_DIRECTIONS_
Your response should contain each line of the data that includes "workflows".

_DATA PROVIDED_
──────────
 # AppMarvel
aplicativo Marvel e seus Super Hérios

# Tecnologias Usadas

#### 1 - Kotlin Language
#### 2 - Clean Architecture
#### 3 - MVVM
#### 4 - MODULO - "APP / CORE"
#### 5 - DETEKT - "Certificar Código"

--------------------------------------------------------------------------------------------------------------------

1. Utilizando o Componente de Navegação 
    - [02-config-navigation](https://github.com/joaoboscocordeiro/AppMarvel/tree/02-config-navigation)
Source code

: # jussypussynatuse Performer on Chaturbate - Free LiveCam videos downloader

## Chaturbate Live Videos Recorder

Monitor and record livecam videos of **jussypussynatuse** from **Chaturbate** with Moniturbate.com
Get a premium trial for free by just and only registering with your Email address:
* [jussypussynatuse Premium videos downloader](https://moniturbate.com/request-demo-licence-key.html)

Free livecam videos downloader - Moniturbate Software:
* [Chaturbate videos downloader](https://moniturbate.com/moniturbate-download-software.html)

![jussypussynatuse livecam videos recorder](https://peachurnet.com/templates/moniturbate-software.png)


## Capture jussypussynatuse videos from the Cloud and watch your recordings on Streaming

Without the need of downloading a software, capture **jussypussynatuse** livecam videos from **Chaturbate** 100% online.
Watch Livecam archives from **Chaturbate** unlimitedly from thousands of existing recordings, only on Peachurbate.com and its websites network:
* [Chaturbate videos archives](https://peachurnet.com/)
──────────
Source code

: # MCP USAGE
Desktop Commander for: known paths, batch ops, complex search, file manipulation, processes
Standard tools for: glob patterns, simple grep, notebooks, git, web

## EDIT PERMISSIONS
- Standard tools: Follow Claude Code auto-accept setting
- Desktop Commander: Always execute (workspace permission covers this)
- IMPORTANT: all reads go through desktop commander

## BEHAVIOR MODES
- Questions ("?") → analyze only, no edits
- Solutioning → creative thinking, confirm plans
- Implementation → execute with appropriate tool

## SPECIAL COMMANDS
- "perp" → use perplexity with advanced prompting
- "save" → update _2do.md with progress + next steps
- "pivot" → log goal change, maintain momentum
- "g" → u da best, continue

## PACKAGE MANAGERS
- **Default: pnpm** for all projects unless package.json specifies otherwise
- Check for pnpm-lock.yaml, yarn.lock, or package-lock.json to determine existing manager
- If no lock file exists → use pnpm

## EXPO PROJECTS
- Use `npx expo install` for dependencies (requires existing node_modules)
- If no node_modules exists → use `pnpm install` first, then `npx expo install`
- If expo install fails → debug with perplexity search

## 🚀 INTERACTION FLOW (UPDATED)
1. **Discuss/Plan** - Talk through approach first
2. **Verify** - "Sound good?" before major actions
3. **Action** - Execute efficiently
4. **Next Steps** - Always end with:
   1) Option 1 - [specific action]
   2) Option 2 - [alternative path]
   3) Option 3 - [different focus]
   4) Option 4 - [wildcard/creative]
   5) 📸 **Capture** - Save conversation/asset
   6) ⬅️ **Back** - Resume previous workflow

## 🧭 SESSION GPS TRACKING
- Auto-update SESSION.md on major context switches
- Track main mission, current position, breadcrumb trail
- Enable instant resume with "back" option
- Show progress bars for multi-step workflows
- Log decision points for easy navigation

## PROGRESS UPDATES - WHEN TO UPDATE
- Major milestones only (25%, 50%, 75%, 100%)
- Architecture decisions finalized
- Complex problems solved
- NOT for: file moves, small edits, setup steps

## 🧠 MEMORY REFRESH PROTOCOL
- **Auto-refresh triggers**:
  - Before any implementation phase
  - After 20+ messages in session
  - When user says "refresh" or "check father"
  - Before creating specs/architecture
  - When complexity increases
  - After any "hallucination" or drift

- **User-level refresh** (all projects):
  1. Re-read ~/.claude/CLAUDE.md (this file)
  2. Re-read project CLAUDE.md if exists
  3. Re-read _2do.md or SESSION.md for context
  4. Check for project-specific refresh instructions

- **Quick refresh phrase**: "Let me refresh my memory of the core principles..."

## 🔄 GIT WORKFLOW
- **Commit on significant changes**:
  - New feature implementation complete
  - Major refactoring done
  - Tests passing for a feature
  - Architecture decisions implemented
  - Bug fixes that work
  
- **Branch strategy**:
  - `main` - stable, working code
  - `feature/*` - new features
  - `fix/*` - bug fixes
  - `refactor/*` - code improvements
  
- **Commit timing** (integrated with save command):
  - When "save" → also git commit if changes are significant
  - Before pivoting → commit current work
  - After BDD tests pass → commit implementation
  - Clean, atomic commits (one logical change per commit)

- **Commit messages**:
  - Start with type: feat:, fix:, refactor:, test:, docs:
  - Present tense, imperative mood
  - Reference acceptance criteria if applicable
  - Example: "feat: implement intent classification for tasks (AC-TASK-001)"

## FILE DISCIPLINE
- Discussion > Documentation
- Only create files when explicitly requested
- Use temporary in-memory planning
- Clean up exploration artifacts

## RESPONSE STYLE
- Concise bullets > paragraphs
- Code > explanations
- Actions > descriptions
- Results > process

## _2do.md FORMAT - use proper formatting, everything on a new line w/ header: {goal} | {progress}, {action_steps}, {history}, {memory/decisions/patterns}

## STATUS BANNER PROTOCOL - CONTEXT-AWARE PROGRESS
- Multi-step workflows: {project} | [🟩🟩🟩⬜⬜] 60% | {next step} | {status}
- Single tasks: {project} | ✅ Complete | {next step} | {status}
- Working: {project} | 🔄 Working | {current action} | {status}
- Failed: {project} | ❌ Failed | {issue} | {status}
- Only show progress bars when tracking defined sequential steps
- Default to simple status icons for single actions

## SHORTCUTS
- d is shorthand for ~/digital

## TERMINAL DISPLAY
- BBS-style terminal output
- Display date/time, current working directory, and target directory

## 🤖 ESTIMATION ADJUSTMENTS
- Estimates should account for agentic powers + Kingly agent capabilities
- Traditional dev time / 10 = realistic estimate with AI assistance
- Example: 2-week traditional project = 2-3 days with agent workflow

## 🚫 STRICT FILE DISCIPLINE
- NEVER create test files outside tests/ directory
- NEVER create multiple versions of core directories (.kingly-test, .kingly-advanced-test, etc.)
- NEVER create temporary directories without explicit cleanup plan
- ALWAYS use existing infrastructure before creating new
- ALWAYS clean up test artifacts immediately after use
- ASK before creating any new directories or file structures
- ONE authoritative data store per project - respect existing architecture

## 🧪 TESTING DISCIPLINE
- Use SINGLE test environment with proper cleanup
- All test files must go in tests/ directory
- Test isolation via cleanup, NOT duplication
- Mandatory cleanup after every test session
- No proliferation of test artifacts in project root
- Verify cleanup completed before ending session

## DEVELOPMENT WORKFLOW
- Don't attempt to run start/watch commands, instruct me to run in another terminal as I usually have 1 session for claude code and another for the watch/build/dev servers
──────────
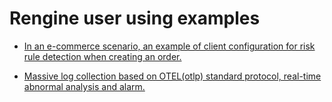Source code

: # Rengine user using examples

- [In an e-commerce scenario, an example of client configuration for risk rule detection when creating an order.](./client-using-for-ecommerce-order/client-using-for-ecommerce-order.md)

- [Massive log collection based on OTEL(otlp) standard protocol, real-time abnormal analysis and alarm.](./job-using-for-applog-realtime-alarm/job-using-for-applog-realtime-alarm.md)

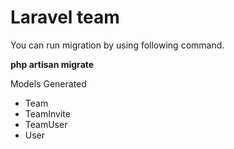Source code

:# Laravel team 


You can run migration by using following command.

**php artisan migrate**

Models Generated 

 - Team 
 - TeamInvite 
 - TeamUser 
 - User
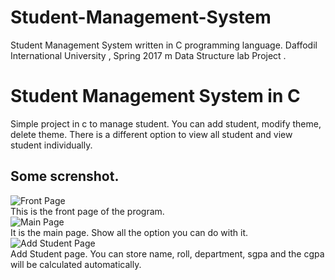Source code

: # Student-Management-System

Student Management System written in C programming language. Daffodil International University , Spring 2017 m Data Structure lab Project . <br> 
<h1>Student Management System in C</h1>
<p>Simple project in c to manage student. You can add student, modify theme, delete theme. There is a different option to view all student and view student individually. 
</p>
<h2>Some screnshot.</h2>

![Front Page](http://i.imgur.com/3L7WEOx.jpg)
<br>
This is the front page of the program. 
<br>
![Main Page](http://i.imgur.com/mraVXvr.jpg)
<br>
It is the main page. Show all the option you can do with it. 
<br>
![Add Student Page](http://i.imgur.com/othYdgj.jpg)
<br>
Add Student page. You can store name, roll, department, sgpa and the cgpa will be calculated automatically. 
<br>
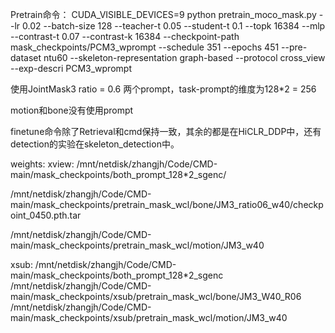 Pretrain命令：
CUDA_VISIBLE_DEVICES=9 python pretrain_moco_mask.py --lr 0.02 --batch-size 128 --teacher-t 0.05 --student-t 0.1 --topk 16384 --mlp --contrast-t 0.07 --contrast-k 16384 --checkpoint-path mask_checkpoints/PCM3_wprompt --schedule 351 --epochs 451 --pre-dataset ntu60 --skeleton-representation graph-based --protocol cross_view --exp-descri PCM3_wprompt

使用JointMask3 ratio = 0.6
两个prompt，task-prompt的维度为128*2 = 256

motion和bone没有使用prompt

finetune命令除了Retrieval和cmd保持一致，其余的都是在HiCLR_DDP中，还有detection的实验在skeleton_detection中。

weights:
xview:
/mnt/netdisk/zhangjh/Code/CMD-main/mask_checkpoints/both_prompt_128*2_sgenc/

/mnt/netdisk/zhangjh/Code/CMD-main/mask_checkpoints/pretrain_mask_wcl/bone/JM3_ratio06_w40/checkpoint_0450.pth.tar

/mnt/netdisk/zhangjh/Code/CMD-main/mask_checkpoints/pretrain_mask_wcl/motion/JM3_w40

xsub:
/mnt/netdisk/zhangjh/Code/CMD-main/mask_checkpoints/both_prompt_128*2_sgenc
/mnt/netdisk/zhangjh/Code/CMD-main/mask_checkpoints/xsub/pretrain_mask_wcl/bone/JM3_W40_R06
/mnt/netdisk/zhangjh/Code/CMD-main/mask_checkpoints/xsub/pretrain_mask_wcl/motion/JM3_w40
──────────
_SOLUTION TO THE PROBLEM_
- Show progress bars for multi-step workflows
- Multi-step workflows: {project} | [🟩🟩🟩⬜⬜] 60% | {next step} | {status}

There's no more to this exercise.